# Lecture 08: Automatic Differentiation & Physics-Informed Neural Networks

---

## Part 1: Automatic Differentiation (10 min)

### Derivatives in Physics

Forces from potentials. Equations of motion from Lagrangians. Response functions from free energies:

$$\mathbf{F} = -\nabla V, \qquad \frac{d}{dt}\frac{\partial L}{\partial \dot{q}} = \frac{\partial L}{\partial q}, \qquad \chi = -\frac{\partial^2 F}{\partial h^2}$$

How do we compute these on a computer?

| Method | Exact? | Cost | Limitation |
|--------|--------|------|------------|
| Symbolic | Yes | High | Expression swell — grows exponentially |
| Finite difference | No | Low | Step-size dilemma |
| **Autodiff** | **Yes** | **Low** | Needs a framework |

### Why Not Finite Differences?

$$f'(x) \approx \frac{f(x+h) - f(x-h)}{2h}$$

Large $h$ gives truncation error $O(h^2)$. Small $h$ triggers floating-point cancellation. There is no universally good $h$:

![Finite difference error vs step size](https://upload.wikimedia.org/wikipedia/commons/4/41/AbsoluteErrorNumericalDifferentiationExample.png)
*Fig 1. Error of numerical differentiation vs step size.

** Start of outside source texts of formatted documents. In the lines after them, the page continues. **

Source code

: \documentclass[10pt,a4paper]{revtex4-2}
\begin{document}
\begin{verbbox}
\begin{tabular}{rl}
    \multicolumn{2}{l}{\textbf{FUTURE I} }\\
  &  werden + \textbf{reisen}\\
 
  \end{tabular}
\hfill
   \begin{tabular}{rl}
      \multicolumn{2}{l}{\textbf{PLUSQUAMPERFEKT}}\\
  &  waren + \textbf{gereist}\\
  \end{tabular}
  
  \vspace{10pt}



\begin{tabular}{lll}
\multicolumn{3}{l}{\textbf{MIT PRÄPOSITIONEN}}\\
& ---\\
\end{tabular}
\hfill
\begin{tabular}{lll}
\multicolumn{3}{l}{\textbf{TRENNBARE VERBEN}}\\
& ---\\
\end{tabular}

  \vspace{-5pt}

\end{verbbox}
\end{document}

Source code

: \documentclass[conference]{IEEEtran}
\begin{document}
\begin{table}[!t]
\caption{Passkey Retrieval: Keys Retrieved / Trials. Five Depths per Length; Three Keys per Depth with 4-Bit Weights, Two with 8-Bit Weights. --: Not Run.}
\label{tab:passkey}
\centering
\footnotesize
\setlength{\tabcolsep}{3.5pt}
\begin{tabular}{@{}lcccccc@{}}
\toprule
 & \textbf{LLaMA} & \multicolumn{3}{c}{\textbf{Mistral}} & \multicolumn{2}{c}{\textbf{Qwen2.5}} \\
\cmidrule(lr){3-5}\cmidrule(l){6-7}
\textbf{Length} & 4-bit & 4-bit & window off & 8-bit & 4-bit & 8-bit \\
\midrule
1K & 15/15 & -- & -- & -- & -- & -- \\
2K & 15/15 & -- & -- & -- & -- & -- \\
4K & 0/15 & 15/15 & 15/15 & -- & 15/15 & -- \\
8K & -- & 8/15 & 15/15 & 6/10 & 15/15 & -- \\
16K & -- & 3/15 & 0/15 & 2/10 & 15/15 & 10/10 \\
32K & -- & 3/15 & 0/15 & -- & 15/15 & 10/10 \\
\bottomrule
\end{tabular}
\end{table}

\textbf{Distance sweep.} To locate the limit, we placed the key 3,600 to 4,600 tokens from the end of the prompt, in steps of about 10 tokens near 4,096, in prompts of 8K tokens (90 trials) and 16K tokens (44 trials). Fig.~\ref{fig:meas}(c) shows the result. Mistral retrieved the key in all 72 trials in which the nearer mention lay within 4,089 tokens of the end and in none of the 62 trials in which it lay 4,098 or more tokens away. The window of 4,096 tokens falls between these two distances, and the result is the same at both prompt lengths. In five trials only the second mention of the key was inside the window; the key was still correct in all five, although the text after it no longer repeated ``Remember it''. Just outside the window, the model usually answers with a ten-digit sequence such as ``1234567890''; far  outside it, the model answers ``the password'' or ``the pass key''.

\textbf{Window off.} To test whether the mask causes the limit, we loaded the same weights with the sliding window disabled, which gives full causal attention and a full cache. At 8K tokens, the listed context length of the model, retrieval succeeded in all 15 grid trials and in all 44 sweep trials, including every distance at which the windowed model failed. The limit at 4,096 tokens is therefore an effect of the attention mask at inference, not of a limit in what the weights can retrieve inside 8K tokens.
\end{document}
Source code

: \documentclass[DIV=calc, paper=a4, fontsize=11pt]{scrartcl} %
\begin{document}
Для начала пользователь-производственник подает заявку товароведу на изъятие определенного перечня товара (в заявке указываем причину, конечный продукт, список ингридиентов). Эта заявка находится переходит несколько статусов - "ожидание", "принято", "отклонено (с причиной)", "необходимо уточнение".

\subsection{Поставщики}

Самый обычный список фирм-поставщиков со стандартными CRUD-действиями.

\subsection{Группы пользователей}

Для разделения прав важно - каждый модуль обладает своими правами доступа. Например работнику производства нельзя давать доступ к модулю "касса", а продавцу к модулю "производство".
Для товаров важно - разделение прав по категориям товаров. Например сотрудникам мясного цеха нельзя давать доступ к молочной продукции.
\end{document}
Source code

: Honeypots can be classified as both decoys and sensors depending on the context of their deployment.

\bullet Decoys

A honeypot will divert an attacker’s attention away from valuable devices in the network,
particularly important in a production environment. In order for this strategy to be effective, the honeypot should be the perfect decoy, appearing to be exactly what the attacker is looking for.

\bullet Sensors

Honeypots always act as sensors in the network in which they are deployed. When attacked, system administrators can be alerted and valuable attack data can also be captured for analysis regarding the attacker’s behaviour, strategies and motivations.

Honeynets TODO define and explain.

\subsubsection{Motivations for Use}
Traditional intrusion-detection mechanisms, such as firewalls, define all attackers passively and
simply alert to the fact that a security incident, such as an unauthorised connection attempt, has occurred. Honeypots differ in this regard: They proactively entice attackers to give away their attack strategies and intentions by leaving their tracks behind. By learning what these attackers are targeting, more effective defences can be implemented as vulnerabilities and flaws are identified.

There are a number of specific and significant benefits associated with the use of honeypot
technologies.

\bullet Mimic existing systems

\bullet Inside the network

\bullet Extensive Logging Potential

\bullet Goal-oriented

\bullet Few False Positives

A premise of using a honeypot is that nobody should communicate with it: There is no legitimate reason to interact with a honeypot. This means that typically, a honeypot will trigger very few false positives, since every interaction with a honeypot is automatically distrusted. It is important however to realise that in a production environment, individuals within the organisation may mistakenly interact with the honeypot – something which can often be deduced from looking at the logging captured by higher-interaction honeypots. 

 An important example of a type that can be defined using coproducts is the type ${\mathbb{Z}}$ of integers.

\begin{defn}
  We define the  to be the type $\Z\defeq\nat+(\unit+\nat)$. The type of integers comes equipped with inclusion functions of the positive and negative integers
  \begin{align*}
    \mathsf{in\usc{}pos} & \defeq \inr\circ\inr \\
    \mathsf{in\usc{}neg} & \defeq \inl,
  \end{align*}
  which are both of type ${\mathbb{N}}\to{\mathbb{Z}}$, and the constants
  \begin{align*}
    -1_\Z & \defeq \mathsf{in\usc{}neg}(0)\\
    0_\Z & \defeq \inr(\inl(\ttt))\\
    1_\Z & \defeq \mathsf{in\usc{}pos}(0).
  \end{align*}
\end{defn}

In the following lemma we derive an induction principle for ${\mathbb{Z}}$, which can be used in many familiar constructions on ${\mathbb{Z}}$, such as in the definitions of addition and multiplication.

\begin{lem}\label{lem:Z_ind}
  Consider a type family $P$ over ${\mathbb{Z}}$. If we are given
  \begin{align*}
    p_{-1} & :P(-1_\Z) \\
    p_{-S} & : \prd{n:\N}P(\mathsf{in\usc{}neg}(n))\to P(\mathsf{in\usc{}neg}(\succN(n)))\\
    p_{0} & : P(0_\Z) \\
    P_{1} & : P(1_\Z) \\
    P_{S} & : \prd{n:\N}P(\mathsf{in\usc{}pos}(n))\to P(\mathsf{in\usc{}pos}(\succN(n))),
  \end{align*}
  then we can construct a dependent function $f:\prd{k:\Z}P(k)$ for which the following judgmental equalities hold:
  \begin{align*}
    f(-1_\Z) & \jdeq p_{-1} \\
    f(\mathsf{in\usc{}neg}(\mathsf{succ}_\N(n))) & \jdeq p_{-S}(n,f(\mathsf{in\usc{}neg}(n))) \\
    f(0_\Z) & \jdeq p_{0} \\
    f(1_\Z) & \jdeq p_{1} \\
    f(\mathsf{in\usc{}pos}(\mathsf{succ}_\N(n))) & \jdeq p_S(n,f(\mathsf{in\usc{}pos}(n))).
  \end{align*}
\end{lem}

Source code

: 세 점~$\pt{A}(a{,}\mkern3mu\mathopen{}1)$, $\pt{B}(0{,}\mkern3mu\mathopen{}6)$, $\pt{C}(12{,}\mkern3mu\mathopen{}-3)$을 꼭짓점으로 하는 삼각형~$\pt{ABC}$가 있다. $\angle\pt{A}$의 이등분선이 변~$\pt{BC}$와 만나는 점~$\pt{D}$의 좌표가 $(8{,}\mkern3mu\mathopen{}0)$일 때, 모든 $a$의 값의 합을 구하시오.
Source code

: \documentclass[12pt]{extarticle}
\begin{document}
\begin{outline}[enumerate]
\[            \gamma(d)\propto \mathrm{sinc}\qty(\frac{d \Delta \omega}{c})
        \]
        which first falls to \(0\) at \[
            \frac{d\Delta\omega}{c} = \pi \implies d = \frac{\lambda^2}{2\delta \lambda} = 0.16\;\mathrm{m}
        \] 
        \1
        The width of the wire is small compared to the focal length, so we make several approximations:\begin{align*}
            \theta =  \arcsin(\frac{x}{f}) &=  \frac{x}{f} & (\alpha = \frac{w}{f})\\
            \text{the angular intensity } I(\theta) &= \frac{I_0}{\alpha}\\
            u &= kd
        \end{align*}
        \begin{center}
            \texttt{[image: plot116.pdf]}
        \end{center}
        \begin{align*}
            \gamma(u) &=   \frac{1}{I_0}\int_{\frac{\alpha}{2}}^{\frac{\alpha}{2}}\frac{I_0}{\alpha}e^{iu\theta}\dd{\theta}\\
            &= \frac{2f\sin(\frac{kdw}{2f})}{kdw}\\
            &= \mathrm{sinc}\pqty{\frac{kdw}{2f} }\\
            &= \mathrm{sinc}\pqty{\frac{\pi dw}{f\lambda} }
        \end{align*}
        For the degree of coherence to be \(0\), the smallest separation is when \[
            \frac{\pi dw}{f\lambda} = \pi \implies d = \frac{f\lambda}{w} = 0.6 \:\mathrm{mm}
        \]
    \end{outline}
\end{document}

Truncation error dominates at large $h$ (right), cancellation error at small $h$ (left). Autodiff avoids this entirely. [Wikipedia, CC-BY-SA]*

### Autodiff: A Worked Example

Consider computing $e = (a + b) \times (b + 1)$. We break it into elementary steps:

$$c = a + b, \qquad d = b + 1, \qquad e = c \times d$$

This defines a **computational graph**. Each edge carries a local partial derivative:

$$\frac{\partial c}{\partial a} = 1, \quad \frac{\partial c}{\partial b} = 1, \quad \frac{\partial d}{\partial b} = 1, \quad \frac{\partial e}{\partial c} = d, \quad \frac{\partial e}{\partial d} = c$$

The chain rule gives the end-to-end derivative by **multiplying along paths** and **summing over paths**:

$$\frac{\partial e}{\partial b} = \frac{\partial e}{\partial c}\frac{\partial c}{\partial b} + \frac{\partial e}{\partial d}\frac{\partial d}{\partial b} = d \cdot 1 + c \cdot 1$$

The question is: in which **order** do we evaluate this? Two strategies:

**Forward mode** — fix one input (here $b$), push its derivative forward through the graph:

$$\frac{\partial c}{\partial b} = 1 \;\to\; \frac{\partial d}{\partial b} = 1 \;\to\; \frac{\partial e}{\partial b} = d \cdot 1 + c \cdot 1$$

One pass gives $\partial e / \partial b$. To get $\partial e / \partial a$, we need a separate pass.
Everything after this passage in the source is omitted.